Expert opinion suggests that a single blessing service - even one this closely modelled on a marriage - would be cause for defrocking, the ultimate punishment for a priest
They have since sent the findings to Bishop Chartres.
Dr Behrens said clergy were allowed to make minor alterations to the wording of services authorised by the Church, but not ones as substantial as were made at St Bartholomew the Great a couple of weeks ago.
He cited the substitution of the word "partner" for "husband" and "wife".
Church law also says that variations must be "reverent and seemly" and not suggest any "departure from the doctrine of the Church".
In Dr Behrens' judgement the blessing service was illegal on this basis too.
Expert opinion suggests that a single blessing service - even one this closely modelled on a marriage - would be cause for defrocking, the ultimate punishment for a priest.
It's unlikely that traditionalists would even push for that.
It's conceivable that there could be a long disciplinary process if it's judged that there's a case to answer for the clergy who took part.
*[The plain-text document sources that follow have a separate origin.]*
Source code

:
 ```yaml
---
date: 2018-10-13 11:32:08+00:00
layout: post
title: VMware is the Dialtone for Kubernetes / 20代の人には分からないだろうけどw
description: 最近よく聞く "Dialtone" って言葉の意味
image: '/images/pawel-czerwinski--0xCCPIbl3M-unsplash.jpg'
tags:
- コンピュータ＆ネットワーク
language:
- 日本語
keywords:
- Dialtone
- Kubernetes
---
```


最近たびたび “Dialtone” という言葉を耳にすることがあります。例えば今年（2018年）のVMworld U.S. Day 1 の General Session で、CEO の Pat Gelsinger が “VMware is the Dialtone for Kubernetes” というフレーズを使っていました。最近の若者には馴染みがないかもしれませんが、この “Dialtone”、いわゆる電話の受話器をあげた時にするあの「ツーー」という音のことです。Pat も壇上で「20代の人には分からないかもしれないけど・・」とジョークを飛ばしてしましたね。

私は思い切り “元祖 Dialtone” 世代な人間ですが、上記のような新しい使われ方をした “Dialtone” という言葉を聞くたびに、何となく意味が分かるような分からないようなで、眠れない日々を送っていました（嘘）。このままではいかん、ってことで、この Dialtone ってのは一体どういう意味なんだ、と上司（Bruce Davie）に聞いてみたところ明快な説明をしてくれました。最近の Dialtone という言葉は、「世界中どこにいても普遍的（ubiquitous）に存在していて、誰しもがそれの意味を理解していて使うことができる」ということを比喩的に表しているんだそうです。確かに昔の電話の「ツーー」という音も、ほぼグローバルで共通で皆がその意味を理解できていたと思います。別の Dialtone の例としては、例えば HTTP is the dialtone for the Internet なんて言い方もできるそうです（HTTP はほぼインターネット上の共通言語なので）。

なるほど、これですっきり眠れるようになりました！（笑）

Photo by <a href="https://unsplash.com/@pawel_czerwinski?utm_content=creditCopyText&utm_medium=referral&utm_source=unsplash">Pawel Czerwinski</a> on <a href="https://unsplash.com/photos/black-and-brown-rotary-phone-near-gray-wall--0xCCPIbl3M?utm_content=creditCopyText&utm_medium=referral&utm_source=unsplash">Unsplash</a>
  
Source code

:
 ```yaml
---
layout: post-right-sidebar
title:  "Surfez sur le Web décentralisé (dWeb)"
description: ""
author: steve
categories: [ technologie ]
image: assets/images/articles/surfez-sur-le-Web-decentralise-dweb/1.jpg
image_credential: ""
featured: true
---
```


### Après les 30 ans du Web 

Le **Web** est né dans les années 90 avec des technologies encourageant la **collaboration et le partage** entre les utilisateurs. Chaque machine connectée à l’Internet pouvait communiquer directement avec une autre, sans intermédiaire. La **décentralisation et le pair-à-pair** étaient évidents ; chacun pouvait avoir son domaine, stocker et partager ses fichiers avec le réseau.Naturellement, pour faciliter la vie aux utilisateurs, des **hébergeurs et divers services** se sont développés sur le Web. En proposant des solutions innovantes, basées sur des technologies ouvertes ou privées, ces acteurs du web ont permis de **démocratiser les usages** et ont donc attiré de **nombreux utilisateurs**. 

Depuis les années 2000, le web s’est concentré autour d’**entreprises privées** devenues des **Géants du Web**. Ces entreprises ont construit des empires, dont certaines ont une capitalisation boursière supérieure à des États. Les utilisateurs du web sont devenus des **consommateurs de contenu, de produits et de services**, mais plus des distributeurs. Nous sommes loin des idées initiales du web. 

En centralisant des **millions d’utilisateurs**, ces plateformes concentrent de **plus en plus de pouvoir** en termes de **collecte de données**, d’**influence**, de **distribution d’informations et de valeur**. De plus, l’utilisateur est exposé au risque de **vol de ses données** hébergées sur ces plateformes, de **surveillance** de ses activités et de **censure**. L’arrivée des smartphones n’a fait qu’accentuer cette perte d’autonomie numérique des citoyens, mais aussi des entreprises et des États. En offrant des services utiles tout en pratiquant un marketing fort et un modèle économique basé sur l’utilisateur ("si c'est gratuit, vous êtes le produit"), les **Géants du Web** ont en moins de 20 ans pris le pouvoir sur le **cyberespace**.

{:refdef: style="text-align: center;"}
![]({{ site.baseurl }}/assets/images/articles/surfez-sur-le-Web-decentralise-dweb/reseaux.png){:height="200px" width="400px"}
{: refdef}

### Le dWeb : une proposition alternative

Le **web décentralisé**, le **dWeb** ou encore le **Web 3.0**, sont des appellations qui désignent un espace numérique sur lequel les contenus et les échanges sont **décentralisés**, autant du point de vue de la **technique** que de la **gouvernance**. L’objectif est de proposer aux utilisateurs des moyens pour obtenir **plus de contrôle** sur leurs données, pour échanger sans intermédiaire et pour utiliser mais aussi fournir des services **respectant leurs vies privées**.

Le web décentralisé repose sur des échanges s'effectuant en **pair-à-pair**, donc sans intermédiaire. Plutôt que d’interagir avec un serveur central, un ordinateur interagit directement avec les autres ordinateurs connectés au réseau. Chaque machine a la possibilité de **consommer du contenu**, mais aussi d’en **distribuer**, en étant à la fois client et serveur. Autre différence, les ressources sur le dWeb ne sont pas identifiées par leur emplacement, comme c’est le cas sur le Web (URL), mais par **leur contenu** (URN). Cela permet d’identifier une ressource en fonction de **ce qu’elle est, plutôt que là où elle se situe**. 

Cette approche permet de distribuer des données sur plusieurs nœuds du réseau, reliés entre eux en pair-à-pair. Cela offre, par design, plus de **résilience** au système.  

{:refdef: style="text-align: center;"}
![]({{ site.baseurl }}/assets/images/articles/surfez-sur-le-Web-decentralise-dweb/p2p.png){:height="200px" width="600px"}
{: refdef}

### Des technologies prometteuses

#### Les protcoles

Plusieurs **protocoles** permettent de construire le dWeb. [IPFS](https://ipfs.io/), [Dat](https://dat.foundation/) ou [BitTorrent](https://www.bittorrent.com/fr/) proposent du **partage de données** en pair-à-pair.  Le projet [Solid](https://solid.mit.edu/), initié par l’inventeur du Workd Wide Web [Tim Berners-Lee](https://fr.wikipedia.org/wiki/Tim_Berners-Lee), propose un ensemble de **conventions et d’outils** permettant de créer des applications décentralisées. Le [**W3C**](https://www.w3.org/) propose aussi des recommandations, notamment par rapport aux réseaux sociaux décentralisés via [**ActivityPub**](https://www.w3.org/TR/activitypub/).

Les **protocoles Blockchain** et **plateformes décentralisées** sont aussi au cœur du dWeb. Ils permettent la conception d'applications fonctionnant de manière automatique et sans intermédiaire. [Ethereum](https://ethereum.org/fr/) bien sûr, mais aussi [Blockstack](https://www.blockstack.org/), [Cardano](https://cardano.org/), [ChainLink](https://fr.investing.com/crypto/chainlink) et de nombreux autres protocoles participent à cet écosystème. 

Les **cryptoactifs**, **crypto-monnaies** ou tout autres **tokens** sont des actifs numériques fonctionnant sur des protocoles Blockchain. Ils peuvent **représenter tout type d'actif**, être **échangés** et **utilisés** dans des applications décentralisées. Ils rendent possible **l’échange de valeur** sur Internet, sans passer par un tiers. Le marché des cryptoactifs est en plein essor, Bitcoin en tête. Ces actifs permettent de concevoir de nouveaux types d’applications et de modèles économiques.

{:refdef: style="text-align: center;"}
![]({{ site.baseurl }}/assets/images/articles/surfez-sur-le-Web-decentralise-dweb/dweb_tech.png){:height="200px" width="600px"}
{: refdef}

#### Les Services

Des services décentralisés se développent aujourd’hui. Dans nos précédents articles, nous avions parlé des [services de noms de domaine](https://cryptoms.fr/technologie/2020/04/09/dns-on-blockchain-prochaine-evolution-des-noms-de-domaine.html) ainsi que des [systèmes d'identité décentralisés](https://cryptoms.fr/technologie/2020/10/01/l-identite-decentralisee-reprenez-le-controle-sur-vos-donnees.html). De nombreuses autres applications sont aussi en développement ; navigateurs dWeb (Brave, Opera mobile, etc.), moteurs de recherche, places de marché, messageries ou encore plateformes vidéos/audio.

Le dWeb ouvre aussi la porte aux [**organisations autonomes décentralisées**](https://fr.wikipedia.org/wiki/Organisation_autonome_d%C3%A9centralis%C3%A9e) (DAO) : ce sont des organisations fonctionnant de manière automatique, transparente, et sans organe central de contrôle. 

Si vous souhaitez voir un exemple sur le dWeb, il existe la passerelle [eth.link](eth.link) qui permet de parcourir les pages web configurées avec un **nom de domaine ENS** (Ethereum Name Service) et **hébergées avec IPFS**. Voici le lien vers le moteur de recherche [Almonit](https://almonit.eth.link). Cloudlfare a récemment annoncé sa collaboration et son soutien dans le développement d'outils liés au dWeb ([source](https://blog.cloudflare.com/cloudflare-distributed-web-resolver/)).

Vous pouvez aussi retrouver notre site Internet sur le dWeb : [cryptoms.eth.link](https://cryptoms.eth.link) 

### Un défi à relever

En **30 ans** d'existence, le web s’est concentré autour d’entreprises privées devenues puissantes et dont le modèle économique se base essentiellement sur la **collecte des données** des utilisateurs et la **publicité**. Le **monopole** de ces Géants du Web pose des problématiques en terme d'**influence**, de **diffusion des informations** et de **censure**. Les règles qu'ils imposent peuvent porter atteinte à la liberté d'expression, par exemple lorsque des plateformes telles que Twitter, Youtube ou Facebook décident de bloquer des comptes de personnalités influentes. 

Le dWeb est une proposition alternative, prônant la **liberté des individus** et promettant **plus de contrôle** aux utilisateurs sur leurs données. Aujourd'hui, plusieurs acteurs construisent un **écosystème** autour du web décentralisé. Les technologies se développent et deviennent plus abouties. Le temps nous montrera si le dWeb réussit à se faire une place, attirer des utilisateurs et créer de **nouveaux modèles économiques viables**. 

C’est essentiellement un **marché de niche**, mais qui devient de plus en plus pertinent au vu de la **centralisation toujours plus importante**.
It could just be that Dr Dudley will simply be admonished - told not to carry out such a service again.
Traditionalists are concerned that there should be at least some public sign of official disapproval before bishops arrive for the Lambeth Conference in a month's time.
Otherwise, they fear, many of the visitors will place the Church of England in the same category as the liberal American and Canadian Churches and its credibility will be undermined.